What lines of the data below hold the string "Status"? Copy each one out.

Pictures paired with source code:

--------------------------------

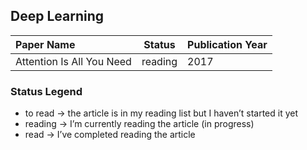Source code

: ## Deep Learning

| Paper Name | Status | Publication Year |
|:--------------------------|-------------------|------|
| Attention Is All You Need | reading | 2017 |

###  Status Legend

- to read → the article is in my reading list but I haven’t started it yet 
- reading → I’m currently reading the article (in progress)
- read → I’ve completed reading the article
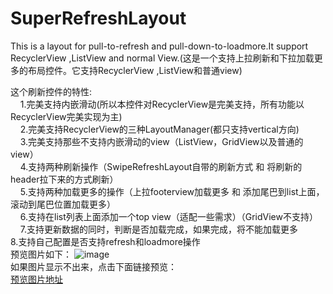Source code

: # SuperRefreshLayout
This is a  layout for pull-to-refresh and pull-down-to-loadmore.It support RecyclerView ,ListView and normal View.(这是一个支持上拉刷新和下拉加载更多的布局控件。它支持RecyclerView ,ListView和普通view)

这个刷新控件的特性:</br>
  &nbsp;&nbsp;&nbsp;&nbsp;1.完美支持内嵌滑动(所以本控件对RecyclerView是完美支持，所有功能以RecyclerView完美实现为主)</br>
  &nbsp;&nbsp;&nbsp;&nbsp;2.完美支持RecyclerView的三种LayoutManager(都只支持vertical方向)</br>
  &nbsp;&nbsp;&nbsp;&nbsp;3.完美支持那些不支持内嵌滑动的view（ListView，GridView以及普通的view）</br>
  &nbsp;&nbsp;&nbsp;&nbsp;4.支持两种刷新操作（SwipeRefreshLayout自带的刷新方式 和 将刷新的header拉下来的方式刷新）</br>
  &nbsp;&nbsp;&nbsp;&nbsp;5.支持两种加载更多的操作（上拉footerview加载更多 和 添加尾巴到list上面，滚动到尾巴位置加载更多）</br>
  &nbsp;&nbsp;&nbsp;&nbsp;6.支持在list列表上面添加一个top view（适配一些需求）（GridView不支持）</br>
  &nbsp;&nbsp;&nbsp;&nbsp;7.支持更新数据的同时，判断是否加载完成，如果完成，将不能加载更多</br>
  8.支持自己配置是否支持refresh和loadmore操作</br>
预览图片如下：
![image](https://github.com/xiaoxiaogogo/SuperRefreshLayout/tree/master/SuperRefreshLayout/githubimg/refresh_img.gif)
</br>如果图片显示不出来，点击下面链接预览：</br>
[预览图片地址](https://github.com/xiaoxiaogogo/SuperRefreshLayout/tree/master/SuperRefreshLayout/githubimg/refresh_img.gif)


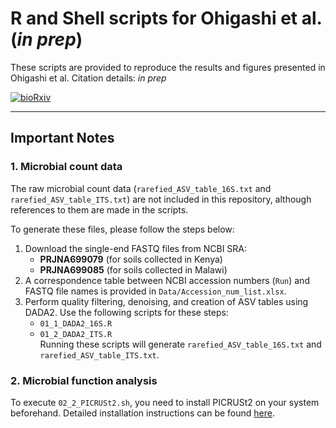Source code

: # R and Shell scripts for Ohigashi et al. (_in prep_)
These scripts are provided to reproduce the results and figures presented in Ohigashi et al. Citation details: _in prep_ 

[![bioRxiv](https://img.shields.io/badge/bioRxiv-Preprint-red.svg)](https://doi.org/10.1101/2025.02.17.638669)

---

## Important Notes
### 1. Microbial count data
The raw microbial count data (`rarefied_ASV_table_16S.txt` and `rarefied_ASV_table_ITS.txt`) are not included in this repository, although references to them are made in the scripts.  

To generate these files, please follow the steps below:

1. Download the single-end FASTQ files from NCBI SRA:  
   - **PRJNA699079** (for soils collected in Kenya)  
   - **PRJNA699085** (for soils collected in Malawi)  
2. A correspondence table between NCBI accession numbers (`Run`) and FASTQ file names is provided in `Data/Accession_num_list.xlsx`.  
3. Perform quality filtering, denoising, and creation of ASV tables using DADA2. Use the following scripts for these steps:  
   - `01_1_DADA2_16S.R`  
   - `01_2_DADA2_ITS.R`  
   Running these scripts will generate `rarefied_ASV_table_16S.txt` and `rarefied_ASV_table_ITS.txt`.

### 2. Microbial function analysis
To execute `02_2_PICRUSt2.sh`, you need to install PICRUSt2 on your system beforehand. Detailed installation instructions can be found [here](https://github.com/picrust/picrust2).


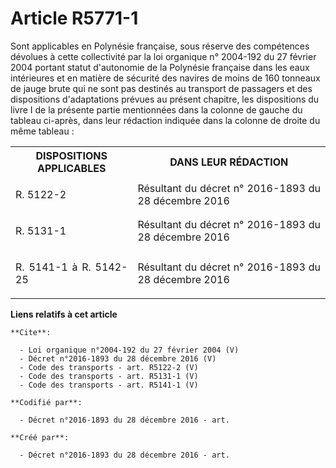 # Article R5771-1

Sont applicables en Polynésie française, sous réserve des compétences dévolues à cette collectivité par la loi organique n°
2004-192 du 27 février 2004 portant statut d'autonomie de la Polynésie française dans les eaux intérieures et en matière de
sécurité des navires de moins de 160 tonneaux de jauge brute qui ne sont pas destinés au transport de passagers et des
dispositions d'adaptations prévues au présent chapitre, les dispositions du livre I de la présente partie mentionnées dans la
colonne de gauche du tableau ci-après, dans leur rédaction indiquée dans la colonne de droite du même tableau : 

<table>
    <tbody>
      <tr>
        <th>DISPOSITIONS APPLICABLES 

</th>
        <th>DANS LEUR RÉDACTION 

</th>
      </tr>
      <tr>
        <td align="justify">

R. 5122-2 

</td>
        <td align="justify">Résultant du décret n° 2016-1893 du 28 décembre 2016 

</td>
      </tr>
      <tr>
        <td align="justify">

R. 5131-1 

</td>
        <td align="justify">Résultant du décret n° 2016-1893 du 28 décembre 2016 

</td>
      </tr>
      <tr>
        <td align="justify">

R. 5141-1 à R. 5142-25

</td>
        <td align="justify">Résultant du décret n° 2016-1893 du 28 décembre 2016

</td>
      </tr>
    </tbody>
  </table>

**Liens relatifs à cet article**

	**Cite**:

	  - Loi organique n°2004-192 du 27 février 2004 (V)
	  - Décret n°2016-1893 du 28 décembre 2016 (V)
	  - Code des transports - art. R5122-2 (V)
	  - Code des transports - art. R5131-1 (V)
	  - Code des transports - art. R5141-1 (V)

	**Codifié par**:

	  - Décret n°2016-1893 du 28 décembre 2016 - art.

	**Créé par**:

	  - Décret n°2016-1893 du 28 décembre 2016 - art.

--------------------------------

■ **Solution for this task**:
| Paper Name | Status | Publication Year |
###  Status Legend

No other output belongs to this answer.